Title 4, Section 15.02 of the Texas Penal Code is the general criminal conspiracy statute. In 1977, long before Tom DeLay's rise to prominence, the Texas Court of Criminal Appeals, the highest court in Texas authorized to rule on criminal cases, held in Baker v. State, 547 S.W.2d 627 (Tex.Cr.App.1977), that Section 15.02 (the general conspiracy statute) could not be applied to a criminal offense defined by another law (that is, defined by a law located outside of the Penal Code) unless the other law explicitly referenced the Penal Code. The non-Penal Code offense at issue in Baker was the Texas Controlled Substances Act. Baker followed a similar holding in Moore v. State, 540 S.W.2d 140 (Tex.Cr.App. 1977), which had found Section 15.01 of the Penal Code, the general attempt statute, inapplicable to the Controlled Substances Act. Both rulings were based on a strict reading of Penal Code Section 1.03(b) which stated in part that “[t]he provisions of Titles 1, 2 and 3 of this code apply to offenses defined by other laws, unless the statute defining the offense provides otherwise.” Since the conspiracy and attempt statutes were contained in Title 4, they could not apply to the Controlled Substances Act, the Court of Criminal Appeals reasoned, unless the Controlled Substances Act provided otherwise. The Controlled Substances Act did not provide otherwise, and did not contain its own attempt or conspiracy provisions. (The Texas Legislature later amended the Controlled Substances Act and it now expressly references Title 4 Penal Code offenses.) Both Baker and Moore were written by Tom G. Davis, a widely respected mainstream jurist. Judge Davis was a Democrat, as were all of the judges on the Court of Criminal Appeals at the time. In reversing Baker’s conviction and ordering the prosecution dismissed, Davis ruled that “[t]he complaint and information in the instant case do not allege an offense against the laws of this state."

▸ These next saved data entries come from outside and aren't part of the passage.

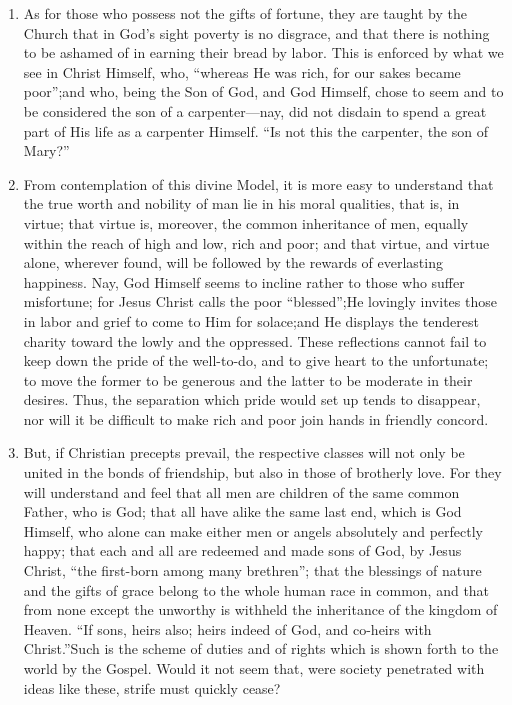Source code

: \documentclass{book}
\begin{document}
\begin{enumerate}
	\item As for those who possess not the gifts of fortune, they are taught by the Church that in God’s sight poverty is no disgrace, and that there is nothing to be ashamed of in earning their bread by labor. This is enforced by what we see in Christ Himself, who, “whereas He was rich, for our sakes became poor”;\footnotemark[17] and who, being the Son of God, and God Himself, chose to seem and to be considered the son of a carpenter—nay, did not disdain to spend a great part of His life as a carpenter Himself. “Is not this the carpenter, the son of Mary?”\footnotemark[18]


	\item From contemplation of this divine Model, it is more easy to understand that the true worth and nobility of man lie in his moral qualities, that is, in virtue; that virtue is, moreover, the common inheritance of men, equally within the reach of high and low, rich and poor; and that virtue, and virtue alone, wherever found, will be followed by the rewards of everlasting happiness. Nay, God Himself seems to incline rather to those who suffer misfortune; for Jesus Christ calls the poor “blessed”;\footnotemark[19] He lovingly invites those in labor and grief to come to Him for solace;\footnotemark[20] and He displays the tenderest charity toward the lowly and the oppressed. These reflections cannot fail to keep down the pride of the well-to-do, and to give heart to the unfortunate; to move the former to be generous and the latter to be moderate in their desires. Thus, the separation which pride would set up tends to disappear, nor will it be difficult to make rich and poor join hands in friendly concord.


	\item But, if Christian precepts prevail, the respective classes will not only be united in the bonds of friendship, but also in those of brotherly love. For they will understand and feel that all men are children of the same common Father, who is God; that all have alike the same last end, which is God Himself, who alone can make either men or angels absolutely and perfectly happy; that each and all are redeemed and made sons of God, by Jesus Christ, “the first-born among many brethren”; that the blessings of nature and the gifts of grace belong to the whole human race in common, and that from none except the unworthy is withheld the inheritance of the kingdom of Heaven. “If sons, heirs also; heirs indeed of God, and co-heirs with Christ.”\footnotemark[21] Such is the scheme of duties and of rights which is shown forth to the world by the Gospel. Would it not seem that, were society penetrated with ideas like these, strife must quickly cease?



\end{enumerate}
\end{document}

Baker was still the law in Texas in 2005, when Earle brought his indictment against DeLay, and had been the law for 28 years. The pertinent portions of the conspiracy statute (Section 15.02) and of Section 1.03(b) remained the same. Earle’s original indictment of Tom DeLay charged that DeLay conspired in October of 2002 to violate the Texas Election Code. The Election Code is not a part of the Penal Code. In 2002, the Election Code did not contain a conspiracy provision or reference or incorporate Section 15.02. In other words, under authority of Baker and Moore, one could not conspire to violate the Election Code. The Election Code was amended, effective September 1, 2003, to permit application of Title 4 offenses, including the Section 15.02 conspiracy statute. But the amended version could not be applied to DeLay’s alleged conduct without violating Ex Post Facto principles. Ergo, Earle’s original indictment of DeLay did not, in the words of Tom G. Davis, “allege an offense against the laws of this state.”

According to a story in the Washington Post, Earle did not learn that there might be a problem with the original charge until his assistants told him about it, shortly after the indictment was returned. How sad. The Penal Code went into effect in 1973. The Election Code was enacted in 1975. Earle was elected Travis County District Attorney in 1976. Baker was decided in 1977. DeLay was indicted in 2005. When Earle found out about his mistake, he did not drop the Election Code conspiracy charge, which would have been the right thing to do. He re-indicted DeLay, using a new grand jury under dubious circumstances, but kept the Election Code conspiracy charge in the indictment. The trial court properly threw it out. The Court of Criminal Appeals affirmed in a 5-4 opinion.